### Problem description
Below is a listing. Gather each line of it that contains "Storm".

[Input]

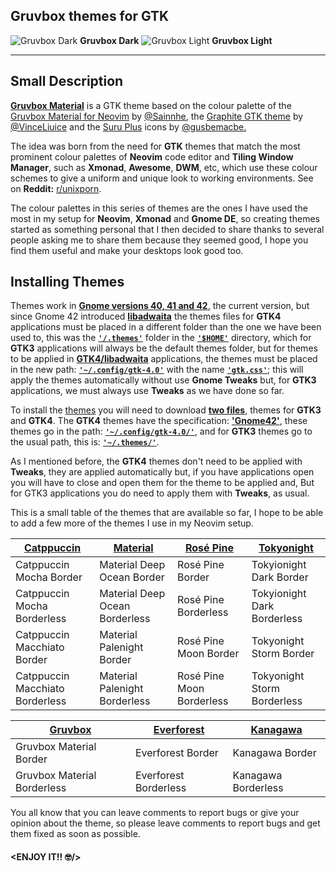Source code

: ## Gruvbox themes for GTK

![Gruvbox Dark](https://github.com/Fausto-Korpsvart/Gruvbox-GTK-Theme/blob/master/screenshoots/gruvbox_dark.png)
**Gruvbox Dark**
![Gruvbox Light](https://github.com/Fausto-Korpsvart/Gruvbox-GTK-Theme/blob/master/screenshoots/gruvbox-light.png)
**Gruvbox Light**

---

## Small Description
<ins>**Gruvbox Material**</ins> is a GTK theme based on the colour palette of the [Gruvbox Material for Neovim](https://github.com/sainnhe/gruvbox-material) by [@Sainnhe](https://github.com/sainnhe), the [Graphite GTK theme](https://github.com/vinceliuice/Graphite-gtk-theme) by [@VinceLiuice](https://github.com/vinceliuice) and the [Suru Plus](https://github.com/gusbemacbe/suru-plus) icons by [@gusbemacbe.](https://github.com/gusbemacbe)

The idea was born from the need for **GTK** themes that match the most prominent colour palettes of **Neovim** code editor and **Tiling Window Manager**, such as **Xmonad**, **Awesome**, **DWM**, etc, which use these colour schemes to give a uniform and unique look to working environments. See on **Reddit:** [r/unixporn](https://www.reddit.com/r/unixporn/).

The colour palettes in this series of themes are the ones I have used the most in my setup for **Neovim**, **Xmonad** and **Gnome DE**, so creating themes started as something personal that I then decided to share thanks to several people asking me to share them because they seemed good, I hope you find them useful and make your desktops look good too.

## Installing Themes
Themes work in <ins>**Gnome versions 40, 41 and 42**,</ins> the current version, but since Gnome 42 introduced <ins>**libadwaita**</ins> the themes files for **GTK4** applications must be placed in a different folder than the one we have been used to, this was the <ins>**`'/.themes'`**</ins> folder in the <ins>**`'$HOME'`**</ins> directory, which for **GTK3** applications will always be the default themes folder, but for themes to be applied in <ins>**GTK4/libadwaita**</ins> applications, the themes must be placed in the new path: <ins>**`'~/.config/gtk-4.0'`**</ins> with the name <ins>**`'gtk.css'`**</ins>; this will apply the themes automatically without use **Gnome Tweaks** but, for **GTK3** applications, we must always use **Tweaks** as we have done so far.

To install the [themes](https://www.pling.com/u/fkorpsvart) you will need to download <ins>**two files**</ins>, themes for **GTK3** and **GTK4**.
The **GTK4** themes have the specification: <ins>**'Gnome42'**</ins>, these themes go in the path: **<ins>`'~/.config/gtk-4.0/'`</ins>**, and for **GTK3** themes go to the usual path, this is: <ins>**`'~/.themes/'`**</ins>.

As I mentioned before, the **GTK4** themes don't need to be applied with **Tweaks**, they are applied automatically but, if you have applications open you will have to close and open them for the theme to be applied and, But for GTK3 applications you do need to apply them with **Tweaks**, as usual.

This is a small table of the themes that are available so far, I hope to be able to add a few more of the themes I use in my Neovim setup.

|[Catppuccin](https://www.pling.com/p/1715554)|[Material](https://www.pling.com/p/1706139)|[Rosé Pine](https://www.pling.com/p/1810530)|[Tokyonight](https://www.pling.com/p/1681315)|
|------|-------|-------|-------|
|Catppuccin Mocha Border|Material Deep Ocean Border|Rosé Pine Border|Tokyionight Dark Border|
|Catppuccin Mocha Borderless|Material Deep Ocean Borderless|Rosé Pine Borderless|Tokyionight Dark Borderless|
|Catppuccin Macchiato Border|Material Palenight Border|Rosé Pine Moon Border|Tokyonight Storm Border|
|Catppuccin Macchiato Borderless|Material Palenight Borderless|Rosé Pine Moon Borderless|Tokyonight Storm Borderless|

|[Gruvbox](https://www.pling.com/p/1681313)|[Everforest](https://www.pling.com/p/1695467)|[Kanagawa](https://www.pling.com/p/1810560)|
|------|-------|-------|
|Gruvbox Material Border|Everforest Border|Kanagawa Border|
|Gruvbox Material Borderless|Everforest Borderless|Kanagawa Borderless| 

You all know that you can leave comments to report bugs or give your opinion about the theme, so please leave comments to report bugs and get them fixed as soon as possible.

#### **<ENJOY IT!! :nerd_face:/>**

[/Input]

### Solution to the problem
|Catppuccin Macchiato Border|Material Palenight Border|Rosé Pine Moon Border|Tokyonight Storm Border|
|Catppuccin Macchiato Borderless|Material Palenight Borderless|Rosé Pine Moon Borderless|Tokyonight Storm Borderless|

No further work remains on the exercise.